Megumi Sasaki (Kyoko Koizumi) is torn between a desire to honor her husband and protect her sons.

Regent Releasing

What happens when an exceptionally orderly society breaks down? Japanese director Kiyoshi Kurosawa has proposed various answers to that question, mostly in movies that get filed under "horror."

There's more horror in his new Tokyo Sonata, but it's an everyday sort: The slashing is of payrolls, not arteries.

This deft, bracingly unpredictable movie opens in a tidy Tokyo apartment, which housewife Megumi (Kyoko Koizumi) scurries to protect from a cloudburst.

Then the scene changes to an office, where a Japanese-fluent Chinese woman portends a new era of outsourcing. That era begins immediately, as mid-level executive Ryuhei (Teruyuki Kagawa) is laid off.

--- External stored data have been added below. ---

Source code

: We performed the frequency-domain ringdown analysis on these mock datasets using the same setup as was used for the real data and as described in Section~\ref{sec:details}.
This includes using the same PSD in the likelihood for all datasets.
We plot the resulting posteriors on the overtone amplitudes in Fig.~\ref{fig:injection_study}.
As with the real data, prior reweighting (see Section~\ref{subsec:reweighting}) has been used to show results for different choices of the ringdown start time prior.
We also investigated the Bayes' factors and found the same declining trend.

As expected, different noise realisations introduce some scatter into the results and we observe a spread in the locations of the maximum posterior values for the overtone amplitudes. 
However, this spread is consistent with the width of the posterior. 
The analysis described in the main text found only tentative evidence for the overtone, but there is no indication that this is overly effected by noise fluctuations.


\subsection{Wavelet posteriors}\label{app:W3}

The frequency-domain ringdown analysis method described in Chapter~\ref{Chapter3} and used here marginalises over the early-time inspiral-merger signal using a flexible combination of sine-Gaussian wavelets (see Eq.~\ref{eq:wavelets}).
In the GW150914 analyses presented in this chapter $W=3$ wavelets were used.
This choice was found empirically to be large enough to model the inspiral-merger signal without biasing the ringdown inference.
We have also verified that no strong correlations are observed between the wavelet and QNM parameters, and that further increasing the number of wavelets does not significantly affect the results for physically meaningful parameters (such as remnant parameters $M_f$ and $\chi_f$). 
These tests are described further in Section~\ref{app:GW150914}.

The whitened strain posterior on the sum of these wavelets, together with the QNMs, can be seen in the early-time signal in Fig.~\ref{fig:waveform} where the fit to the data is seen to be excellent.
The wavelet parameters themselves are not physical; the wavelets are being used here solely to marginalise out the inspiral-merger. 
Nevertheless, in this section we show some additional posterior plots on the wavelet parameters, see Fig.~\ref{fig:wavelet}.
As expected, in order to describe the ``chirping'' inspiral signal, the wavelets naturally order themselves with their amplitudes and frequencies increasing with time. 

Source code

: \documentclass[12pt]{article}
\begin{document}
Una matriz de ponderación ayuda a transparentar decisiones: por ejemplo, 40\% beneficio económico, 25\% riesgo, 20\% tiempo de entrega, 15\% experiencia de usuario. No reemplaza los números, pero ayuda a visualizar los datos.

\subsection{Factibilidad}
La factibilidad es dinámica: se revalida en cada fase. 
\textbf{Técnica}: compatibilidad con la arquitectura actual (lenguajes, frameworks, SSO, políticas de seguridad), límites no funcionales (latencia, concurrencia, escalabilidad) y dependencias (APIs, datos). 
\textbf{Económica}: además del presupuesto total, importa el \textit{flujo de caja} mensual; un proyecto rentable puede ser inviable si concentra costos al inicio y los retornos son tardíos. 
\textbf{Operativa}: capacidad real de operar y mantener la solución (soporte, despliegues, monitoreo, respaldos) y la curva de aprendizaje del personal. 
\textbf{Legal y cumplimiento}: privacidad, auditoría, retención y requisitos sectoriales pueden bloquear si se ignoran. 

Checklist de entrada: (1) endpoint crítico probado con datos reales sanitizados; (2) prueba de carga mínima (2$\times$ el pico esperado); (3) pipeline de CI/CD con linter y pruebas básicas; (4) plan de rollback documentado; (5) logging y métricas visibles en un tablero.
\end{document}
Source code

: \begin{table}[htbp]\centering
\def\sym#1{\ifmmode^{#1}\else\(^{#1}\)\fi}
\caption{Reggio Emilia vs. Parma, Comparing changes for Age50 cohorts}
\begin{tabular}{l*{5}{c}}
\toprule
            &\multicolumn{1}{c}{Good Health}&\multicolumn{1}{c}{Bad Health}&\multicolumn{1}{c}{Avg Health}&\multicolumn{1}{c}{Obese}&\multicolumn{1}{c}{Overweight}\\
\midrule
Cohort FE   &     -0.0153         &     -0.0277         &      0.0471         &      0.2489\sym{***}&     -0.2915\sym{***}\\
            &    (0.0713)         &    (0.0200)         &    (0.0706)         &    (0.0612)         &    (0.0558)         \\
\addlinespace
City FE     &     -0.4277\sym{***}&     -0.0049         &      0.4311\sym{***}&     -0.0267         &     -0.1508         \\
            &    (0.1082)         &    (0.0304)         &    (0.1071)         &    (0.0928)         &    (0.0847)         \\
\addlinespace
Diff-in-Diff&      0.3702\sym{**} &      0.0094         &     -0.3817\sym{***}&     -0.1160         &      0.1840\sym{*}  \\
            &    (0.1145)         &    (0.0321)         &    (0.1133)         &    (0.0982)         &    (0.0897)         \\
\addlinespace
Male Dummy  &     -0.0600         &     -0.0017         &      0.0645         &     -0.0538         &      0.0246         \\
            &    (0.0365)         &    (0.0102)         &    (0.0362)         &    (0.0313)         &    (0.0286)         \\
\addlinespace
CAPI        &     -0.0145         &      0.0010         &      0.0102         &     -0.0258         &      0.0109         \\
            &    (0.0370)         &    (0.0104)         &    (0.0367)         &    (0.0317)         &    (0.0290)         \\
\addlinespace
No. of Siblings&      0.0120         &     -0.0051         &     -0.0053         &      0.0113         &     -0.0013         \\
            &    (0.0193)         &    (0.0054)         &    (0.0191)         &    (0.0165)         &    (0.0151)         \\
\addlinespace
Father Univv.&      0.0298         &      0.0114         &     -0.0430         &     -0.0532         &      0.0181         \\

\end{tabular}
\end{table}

Megumi and Ryuhei are married, and the story toggles between them, with occasional forays into the lives of their sons, teenager Takashi (Yu Koyanagi) and 6th-grader Kenji (Inowaki Kai).

A fireplug of a man, Ryuhei is the absolute power in the house. But his authority comes from his breadwinner role, so the status quo crumbles as Megumi and the boys gradually realize that dad has lost his job.

That knowledge dawns so slowly because Ryuhei gets up every morning, puts on a suit and leaves home. Some days he goes to an employment agency or to a humiliating job interview. More often, he just sits in the scruffy park where homeless men line up for a free rice-porridge lunch. Increasingly, unemployed salarymen join the line.

Although Tokyo Sonata remains focused on one family, it illustrates a larger phenomenon. Ryuhei meets other men in his situation, including a former schoolmate who's set his cell phone to ring five times an hour so he can pretend to be taking important business calls. When he finally gets a cleaning-crew job, Ryuhei is not the only worker who changes from his orange jumpsuit to a business suit before heading home.

Tired of handing out fliers for a modest living, Takashi decides to join the U.S. Army and fight in the Middle East. (This couldn't actually happen, but it's a provocative notion in Japan, where the American military presence is widely resented.)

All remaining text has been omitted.